* **Your instructions**
Below are some records. Print exactly the lines between the one holding "- **Embed System**: Standardized" and the one holding "- **Migration Path**: SQLite", inclusive, and nothing else.

* **Working data**
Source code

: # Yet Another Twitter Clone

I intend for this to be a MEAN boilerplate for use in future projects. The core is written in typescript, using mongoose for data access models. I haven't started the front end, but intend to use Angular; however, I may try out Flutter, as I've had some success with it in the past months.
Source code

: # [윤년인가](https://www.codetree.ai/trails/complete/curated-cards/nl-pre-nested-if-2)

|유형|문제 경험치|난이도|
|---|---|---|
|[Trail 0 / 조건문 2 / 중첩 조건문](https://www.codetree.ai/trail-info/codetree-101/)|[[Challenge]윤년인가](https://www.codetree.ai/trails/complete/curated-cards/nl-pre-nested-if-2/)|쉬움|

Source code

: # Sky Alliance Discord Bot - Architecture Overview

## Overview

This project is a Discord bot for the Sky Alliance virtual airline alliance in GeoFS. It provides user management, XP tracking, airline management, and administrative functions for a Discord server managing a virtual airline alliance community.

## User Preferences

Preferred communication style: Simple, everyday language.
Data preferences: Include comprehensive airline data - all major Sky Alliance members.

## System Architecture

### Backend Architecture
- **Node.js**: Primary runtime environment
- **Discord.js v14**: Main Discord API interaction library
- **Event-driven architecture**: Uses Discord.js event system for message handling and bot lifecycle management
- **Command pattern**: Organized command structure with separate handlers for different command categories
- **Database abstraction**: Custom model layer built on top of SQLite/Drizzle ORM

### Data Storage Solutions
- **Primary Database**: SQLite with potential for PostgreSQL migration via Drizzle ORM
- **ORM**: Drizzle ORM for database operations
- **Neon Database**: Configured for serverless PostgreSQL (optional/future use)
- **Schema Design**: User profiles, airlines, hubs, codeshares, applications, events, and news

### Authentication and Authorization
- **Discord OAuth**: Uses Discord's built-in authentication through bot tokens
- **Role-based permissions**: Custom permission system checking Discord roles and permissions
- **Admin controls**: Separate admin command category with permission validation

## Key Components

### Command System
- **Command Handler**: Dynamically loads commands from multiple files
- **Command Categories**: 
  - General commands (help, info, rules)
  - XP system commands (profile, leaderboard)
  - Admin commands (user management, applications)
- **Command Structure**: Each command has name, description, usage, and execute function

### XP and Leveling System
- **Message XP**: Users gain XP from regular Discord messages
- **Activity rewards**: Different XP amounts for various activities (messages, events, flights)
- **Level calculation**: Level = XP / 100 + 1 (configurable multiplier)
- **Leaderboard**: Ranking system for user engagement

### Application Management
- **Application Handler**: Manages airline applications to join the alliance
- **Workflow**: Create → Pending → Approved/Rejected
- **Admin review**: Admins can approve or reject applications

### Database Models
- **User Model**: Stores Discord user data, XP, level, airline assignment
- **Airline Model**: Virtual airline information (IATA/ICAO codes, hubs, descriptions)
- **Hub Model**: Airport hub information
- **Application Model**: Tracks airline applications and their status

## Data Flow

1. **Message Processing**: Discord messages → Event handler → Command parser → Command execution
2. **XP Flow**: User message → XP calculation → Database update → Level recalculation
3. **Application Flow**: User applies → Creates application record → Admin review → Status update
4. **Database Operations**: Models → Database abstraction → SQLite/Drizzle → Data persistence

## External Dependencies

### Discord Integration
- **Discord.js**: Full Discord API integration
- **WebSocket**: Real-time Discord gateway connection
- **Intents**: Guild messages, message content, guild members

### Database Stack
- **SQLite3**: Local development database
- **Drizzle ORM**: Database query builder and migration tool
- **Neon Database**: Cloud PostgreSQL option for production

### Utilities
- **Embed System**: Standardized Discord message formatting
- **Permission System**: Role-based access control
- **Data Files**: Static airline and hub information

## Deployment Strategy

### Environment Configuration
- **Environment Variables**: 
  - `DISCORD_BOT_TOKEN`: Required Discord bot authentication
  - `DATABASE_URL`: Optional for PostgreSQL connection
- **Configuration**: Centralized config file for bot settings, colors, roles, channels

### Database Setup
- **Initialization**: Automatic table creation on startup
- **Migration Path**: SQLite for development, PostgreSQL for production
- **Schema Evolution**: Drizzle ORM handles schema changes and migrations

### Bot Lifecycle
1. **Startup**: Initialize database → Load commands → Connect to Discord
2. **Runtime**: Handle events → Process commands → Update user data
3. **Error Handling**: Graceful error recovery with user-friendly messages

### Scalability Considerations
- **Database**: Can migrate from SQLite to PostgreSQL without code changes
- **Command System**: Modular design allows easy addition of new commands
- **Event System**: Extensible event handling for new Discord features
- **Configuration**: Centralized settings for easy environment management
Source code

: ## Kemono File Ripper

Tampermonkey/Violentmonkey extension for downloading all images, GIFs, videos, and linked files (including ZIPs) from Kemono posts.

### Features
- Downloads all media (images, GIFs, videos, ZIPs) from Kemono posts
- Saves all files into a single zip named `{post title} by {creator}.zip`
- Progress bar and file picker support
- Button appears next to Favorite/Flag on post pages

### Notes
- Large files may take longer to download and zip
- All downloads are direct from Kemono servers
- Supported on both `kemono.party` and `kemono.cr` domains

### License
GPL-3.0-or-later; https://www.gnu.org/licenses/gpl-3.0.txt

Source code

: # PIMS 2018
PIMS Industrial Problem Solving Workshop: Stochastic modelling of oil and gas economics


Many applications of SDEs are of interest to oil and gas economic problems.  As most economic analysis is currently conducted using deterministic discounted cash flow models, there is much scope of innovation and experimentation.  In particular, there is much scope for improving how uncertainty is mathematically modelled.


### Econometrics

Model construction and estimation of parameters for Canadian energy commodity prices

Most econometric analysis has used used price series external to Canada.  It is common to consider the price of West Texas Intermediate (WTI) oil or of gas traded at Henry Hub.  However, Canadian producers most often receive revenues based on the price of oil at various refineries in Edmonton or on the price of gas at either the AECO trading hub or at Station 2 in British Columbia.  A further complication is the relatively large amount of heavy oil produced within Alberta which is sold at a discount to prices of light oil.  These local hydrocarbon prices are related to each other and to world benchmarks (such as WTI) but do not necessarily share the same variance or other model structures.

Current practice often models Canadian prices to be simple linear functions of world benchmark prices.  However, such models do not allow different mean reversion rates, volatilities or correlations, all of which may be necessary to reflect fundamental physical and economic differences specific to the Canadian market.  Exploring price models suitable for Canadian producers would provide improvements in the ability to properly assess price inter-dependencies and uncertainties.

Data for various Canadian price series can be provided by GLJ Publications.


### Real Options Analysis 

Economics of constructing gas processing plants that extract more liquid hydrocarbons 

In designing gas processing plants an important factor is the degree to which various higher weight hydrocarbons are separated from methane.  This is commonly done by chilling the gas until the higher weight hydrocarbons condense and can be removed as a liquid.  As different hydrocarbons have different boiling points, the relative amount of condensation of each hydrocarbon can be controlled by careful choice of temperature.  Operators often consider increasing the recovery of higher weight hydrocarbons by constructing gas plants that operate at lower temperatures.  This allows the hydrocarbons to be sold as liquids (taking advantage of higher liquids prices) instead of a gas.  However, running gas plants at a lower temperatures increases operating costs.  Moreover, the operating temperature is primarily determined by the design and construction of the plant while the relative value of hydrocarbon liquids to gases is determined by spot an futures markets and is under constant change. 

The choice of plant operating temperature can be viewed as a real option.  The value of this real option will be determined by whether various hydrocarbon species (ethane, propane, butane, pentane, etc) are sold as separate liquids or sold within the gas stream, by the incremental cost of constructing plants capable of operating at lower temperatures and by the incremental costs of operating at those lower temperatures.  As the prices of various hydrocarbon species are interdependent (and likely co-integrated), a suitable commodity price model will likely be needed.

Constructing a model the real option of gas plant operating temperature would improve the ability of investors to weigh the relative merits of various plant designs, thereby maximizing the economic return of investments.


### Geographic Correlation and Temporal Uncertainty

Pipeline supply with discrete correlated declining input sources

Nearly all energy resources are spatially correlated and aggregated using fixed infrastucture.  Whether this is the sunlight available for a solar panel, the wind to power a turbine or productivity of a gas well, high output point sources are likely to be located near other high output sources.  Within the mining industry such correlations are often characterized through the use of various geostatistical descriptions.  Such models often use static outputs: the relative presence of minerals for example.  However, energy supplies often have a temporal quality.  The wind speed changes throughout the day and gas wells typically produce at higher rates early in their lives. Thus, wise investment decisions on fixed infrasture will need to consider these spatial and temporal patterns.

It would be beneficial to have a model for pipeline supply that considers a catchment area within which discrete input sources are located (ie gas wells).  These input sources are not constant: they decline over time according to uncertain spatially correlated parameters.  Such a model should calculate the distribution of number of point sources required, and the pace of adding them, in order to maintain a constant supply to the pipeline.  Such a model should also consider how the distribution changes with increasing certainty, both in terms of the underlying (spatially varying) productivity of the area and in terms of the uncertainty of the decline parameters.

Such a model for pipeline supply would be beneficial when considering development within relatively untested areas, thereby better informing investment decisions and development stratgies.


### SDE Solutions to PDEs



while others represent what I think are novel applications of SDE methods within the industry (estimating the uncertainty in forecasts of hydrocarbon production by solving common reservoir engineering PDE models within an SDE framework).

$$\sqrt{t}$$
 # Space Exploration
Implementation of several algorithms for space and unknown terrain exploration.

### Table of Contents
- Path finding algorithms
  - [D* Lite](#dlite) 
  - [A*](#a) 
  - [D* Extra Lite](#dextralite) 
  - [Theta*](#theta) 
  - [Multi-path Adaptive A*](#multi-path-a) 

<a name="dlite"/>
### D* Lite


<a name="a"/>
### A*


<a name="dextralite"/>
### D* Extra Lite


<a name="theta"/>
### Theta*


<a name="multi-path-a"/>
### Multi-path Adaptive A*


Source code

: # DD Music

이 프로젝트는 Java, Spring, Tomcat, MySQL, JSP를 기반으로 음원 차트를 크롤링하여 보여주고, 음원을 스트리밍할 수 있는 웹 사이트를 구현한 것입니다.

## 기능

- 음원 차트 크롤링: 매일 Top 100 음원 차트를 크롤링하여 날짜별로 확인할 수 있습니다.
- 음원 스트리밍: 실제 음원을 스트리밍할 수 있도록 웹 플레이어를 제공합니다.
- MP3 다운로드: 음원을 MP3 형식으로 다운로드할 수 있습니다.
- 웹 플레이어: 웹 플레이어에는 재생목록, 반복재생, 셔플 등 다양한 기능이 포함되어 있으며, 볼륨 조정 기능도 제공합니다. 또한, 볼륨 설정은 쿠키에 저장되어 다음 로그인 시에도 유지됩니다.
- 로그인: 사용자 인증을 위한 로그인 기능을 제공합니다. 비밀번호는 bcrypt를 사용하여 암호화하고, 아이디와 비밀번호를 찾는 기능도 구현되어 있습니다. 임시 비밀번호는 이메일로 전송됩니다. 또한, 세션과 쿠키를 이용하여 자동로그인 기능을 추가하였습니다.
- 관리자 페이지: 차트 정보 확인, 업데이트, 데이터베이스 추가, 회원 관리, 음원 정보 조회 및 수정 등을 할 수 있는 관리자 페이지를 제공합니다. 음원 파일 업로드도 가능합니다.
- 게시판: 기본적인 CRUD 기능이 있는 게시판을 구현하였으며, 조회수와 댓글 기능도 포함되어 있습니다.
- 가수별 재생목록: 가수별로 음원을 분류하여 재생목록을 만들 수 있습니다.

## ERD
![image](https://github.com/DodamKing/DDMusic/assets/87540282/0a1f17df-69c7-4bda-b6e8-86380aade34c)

* **Task solution**
- **Embed System**: Standardized Discord message formatting
- **Permission System**: Role-based access control
- **Data Files**: Static airline and hub information

## Deployment Strategy

### Environment Configuration
- **Environment Variables**: 
  - `DISCORD_BOT_TOKEN`: Required Discord bot authentication
  - `DATABASE_URL`: Optional for PostgreSQL connection
- **Configuration**: Centralized config file for bot settings, colors, roles, channels

### Database Setup
- **Initialization**: Automatic table creation on startup
- **Migration Path**: SQLite for development, PostgreSQL for production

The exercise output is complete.